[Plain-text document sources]
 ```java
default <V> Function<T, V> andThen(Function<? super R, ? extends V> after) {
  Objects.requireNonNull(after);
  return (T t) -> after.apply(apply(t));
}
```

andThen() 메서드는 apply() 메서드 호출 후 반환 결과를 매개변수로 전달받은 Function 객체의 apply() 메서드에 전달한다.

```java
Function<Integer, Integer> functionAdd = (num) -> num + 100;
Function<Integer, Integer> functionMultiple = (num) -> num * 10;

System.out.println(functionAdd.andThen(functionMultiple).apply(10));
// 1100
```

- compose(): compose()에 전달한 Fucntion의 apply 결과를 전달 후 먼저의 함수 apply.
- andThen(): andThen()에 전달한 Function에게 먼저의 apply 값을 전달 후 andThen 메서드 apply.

**TASK DIRECTIONS:** When a line of the records includes "andThen", that line belongs in the answer.

**RESPONSE TO THE EXERCISE:**
default <V> Function<T, V> andThen(Function<? super R, ? extends V> after) {
andThen() 메서드는 apply() 메서드 호출 후 반환 결과를 매개변수로 전달받은 Function 객체의 apply() 메서드에 전달한다.
System.out.println(functionAdd.andThen(functionMultiple).apply(10));
- andThen(): andThen()에 전달한 Function에게 먼저의 apply 값을 전달 후 andThen 메서드 apply.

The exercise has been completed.